* **Extracted material**:
+++

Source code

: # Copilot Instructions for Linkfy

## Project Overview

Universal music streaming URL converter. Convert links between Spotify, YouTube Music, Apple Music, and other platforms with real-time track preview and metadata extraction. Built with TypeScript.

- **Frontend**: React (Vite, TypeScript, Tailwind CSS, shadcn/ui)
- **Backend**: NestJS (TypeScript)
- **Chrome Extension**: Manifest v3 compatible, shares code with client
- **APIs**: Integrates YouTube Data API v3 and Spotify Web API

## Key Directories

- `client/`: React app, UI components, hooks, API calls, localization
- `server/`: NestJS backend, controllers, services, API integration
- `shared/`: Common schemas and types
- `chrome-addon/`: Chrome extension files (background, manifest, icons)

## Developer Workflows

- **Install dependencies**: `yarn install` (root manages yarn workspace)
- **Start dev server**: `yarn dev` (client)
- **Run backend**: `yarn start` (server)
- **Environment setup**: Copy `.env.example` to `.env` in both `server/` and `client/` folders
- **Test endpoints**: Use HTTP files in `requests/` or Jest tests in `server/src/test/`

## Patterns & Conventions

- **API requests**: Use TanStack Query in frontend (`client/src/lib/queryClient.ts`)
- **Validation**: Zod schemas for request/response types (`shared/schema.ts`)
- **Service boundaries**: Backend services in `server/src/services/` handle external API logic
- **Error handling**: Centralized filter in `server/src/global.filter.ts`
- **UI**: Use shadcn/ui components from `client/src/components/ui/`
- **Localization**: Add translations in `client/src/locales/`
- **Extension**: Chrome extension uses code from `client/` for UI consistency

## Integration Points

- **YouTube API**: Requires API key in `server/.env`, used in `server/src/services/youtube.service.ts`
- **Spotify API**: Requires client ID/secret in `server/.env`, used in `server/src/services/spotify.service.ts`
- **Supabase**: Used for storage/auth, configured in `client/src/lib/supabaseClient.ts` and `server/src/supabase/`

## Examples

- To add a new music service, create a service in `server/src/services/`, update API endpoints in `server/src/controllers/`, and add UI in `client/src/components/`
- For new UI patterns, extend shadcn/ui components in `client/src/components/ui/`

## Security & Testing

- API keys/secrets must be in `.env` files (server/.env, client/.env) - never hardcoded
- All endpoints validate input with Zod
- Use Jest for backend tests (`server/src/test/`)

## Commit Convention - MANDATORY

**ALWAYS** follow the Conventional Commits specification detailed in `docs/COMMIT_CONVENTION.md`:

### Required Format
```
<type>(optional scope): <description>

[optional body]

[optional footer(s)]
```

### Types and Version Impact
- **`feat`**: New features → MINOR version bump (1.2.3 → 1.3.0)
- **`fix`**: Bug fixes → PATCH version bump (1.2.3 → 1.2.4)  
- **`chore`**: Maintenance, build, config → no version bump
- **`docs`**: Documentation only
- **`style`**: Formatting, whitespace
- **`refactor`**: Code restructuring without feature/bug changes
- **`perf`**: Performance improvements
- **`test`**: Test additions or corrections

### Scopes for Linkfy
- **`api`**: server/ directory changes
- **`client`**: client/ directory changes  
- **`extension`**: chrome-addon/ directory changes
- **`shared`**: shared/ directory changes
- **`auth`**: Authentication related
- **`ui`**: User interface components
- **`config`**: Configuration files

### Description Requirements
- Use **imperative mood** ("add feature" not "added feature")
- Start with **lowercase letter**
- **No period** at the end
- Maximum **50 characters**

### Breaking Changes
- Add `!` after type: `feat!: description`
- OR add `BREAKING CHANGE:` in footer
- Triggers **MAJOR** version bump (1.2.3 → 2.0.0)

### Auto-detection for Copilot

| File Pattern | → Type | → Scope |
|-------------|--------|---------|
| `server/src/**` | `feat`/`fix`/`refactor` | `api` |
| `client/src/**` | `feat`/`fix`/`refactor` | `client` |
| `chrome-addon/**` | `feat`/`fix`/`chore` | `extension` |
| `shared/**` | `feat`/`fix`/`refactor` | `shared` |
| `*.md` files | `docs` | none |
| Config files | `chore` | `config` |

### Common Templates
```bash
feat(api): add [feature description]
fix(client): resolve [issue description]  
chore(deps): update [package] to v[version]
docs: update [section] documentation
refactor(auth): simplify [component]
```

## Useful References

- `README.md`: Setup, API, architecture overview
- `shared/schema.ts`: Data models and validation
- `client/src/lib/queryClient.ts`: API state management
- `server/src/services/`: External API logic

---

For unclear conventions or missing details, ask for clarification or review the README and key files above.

+++

* **Task item**: Can you restate every record above word for word?

* **Exercise solution**:
Source code

: # Copilot Instructions for Linkfy

## Project Overview

Universal music streaming URL converter. Convert links between Spotify, YouTube Music, Apple Music, and other platforms with real-time track preview and metadata extraction. Built with TypeScript.

- **Frontend**: React (Vite, TypeScript, Tailwind CSS, shadcn/ui)
- **Backend**: NestJS (TypeScript)
- **Chrome Extension**: Manifest v3 compatible, shares code with client
- **APIs**: Integrates YouTube Data API v3 and Spotify Web API

## Key Directories

- `client/`: React app, UI components, hooks, API calls, localization
- `server/`: NestJS backend, controllers, services, API integration
- `shared/`: Common schemas and types
- `chrome-addon/`: Chrome extension files (background, manifest, icons)

## Developer Workflows

- **Install dependencies**: `yarn install` (root manages yarn workspace)
- **Start dev server**: `yarn dev` (client)
- **Run backend**: `yarn start` (server)
- **Environment setup**: Copy `.env.example` to `.env` in both `server/` and `client/` folders
- **Test endpoints**: Use HTTP files in `requests/` or Jest tests in `server/src/test/`

## Patterns & Conventions

- **API requests**: Use TanStack Query in frontend (`client/src/lib/queryClient.ts`)
- **Validation**: Zod schemas for request/response types (`shared/schema.ts`)
- **Service boundaries**: Backend services in `server/src/services/` handle external API logic
- **Error handling**: Centralized filter in `server/src/global.filter.ts`
- **UI**: Use shadcn/ui components from `client/src/components/ui/`
- **Localization**: Add translations in `client/src/locales/`
- **Extension**: Chrome extension uses code from `client/` for UI consistency

## Integration Points

- **YouTube API**: Requires API key in `server/.env`, used in `server/src/services/youtube.service.ts`
- **Spotify API**: Requires client ID/secret in `server/.env`, used in `server/src/services/spotify.service.ts`
- **Supabase**: Used for storage/auth, configured in `client/src/lib/supabaseClient.ts` and `server/src/supabase/`

## Examples

- To add a new music service, create a service in `server/src/services/`, update API endpoints in `server/src/controllers/`, and add UI in `client/src/components/`
- For new UI patterns, extend shadcn/ui components in `client/src/components/ui/`

## Security & Testing

- API keys/secrets must be in `.env` files (server/.env, client/.env) - never hardcoded
- All endpoints validate input with Zod
- Use Jest for backend tests (`server/src/test/`)

## Commit Convention - MANDATORY

**ALWAYS** follow the Conventional Commits specification detailed in `docs/COMMIT_CONVENTION.md`:

### Required Format
```
<type>(optional scope): <description>

[optional body]

[optional footer(s)]
```

### Types and Version Impact
- **`feat`**: New features → MINOR version bump (1.2.3 → 1.3.0)
- **`fix`**: Bug fixes → PATCH version bump (1.2.3 → 1.2.4)  
- **`chore`**: Maintenance, build, config → no version bump
- **`docs`**: Documentation only
- **`style`**: Formatting, whitespace
- **`refactor`**: Code restructuring without feature/bug changes
- **`perf`**: Performance improvements
- **`test`**: Test additions or corrections

### Scopes for Linkfy
- **`api`**: server/ directory changes
- **`client`**: client/ directory changes  
- **`extension`**: chrome-addon/ directory changes
- **`shared`**: shared/ directory changes
- **`auth`**: Authentication related
- **`ui`**: User interface components
- **`config`**: Configuration files

### Description Requirements
- Use **imperative mood** ("add feature" not "added feature")
- Start with **lowercase letter**
- **No period** at the end
- Maximum **50 characters**

### Breaking Changes
- Add `!` after type: `feat!: description`
- OR add `BREAKING CHANGE:` in footer
- Triggers **MAJOR** version bump (1.2.3 → 2.0.0)

### Auto-detection for Copilot

| File Pattern | → Type | → Scope |
|-------------|--------|---------|
| `server/src/**` | `feat`/`fix`/`refactor` | `api` |
| `client/src/**` | `feat`/`fix`/`refactor` | `client` |
| `chrome-addon/**` | `feat`/`fix`/`chore` | `extension` |
| `shared/**` | `feat`/`fix`/`refactor` | `shared` |
| `*.md` files | `docs` | none |
| Config files | `chore` | `config` |

### Common Templates
```bash
feat(api): add [feature description]
fix(client): resolve [issue description]  
chore(deps): update [package] to v[version]
docs: update [section] documentation
refactor(auth): simplify [component]
```

## Useful References

- `README.md`: Setup, API, architecture overview
- `shared/schema.ts`: Data models and validation
- `client/src/lib/queryClient.ts`: API state management
- `server/src/services/`: External API logic

---

For unclear conventions or missing details, ask for clarification or review the README and key files above.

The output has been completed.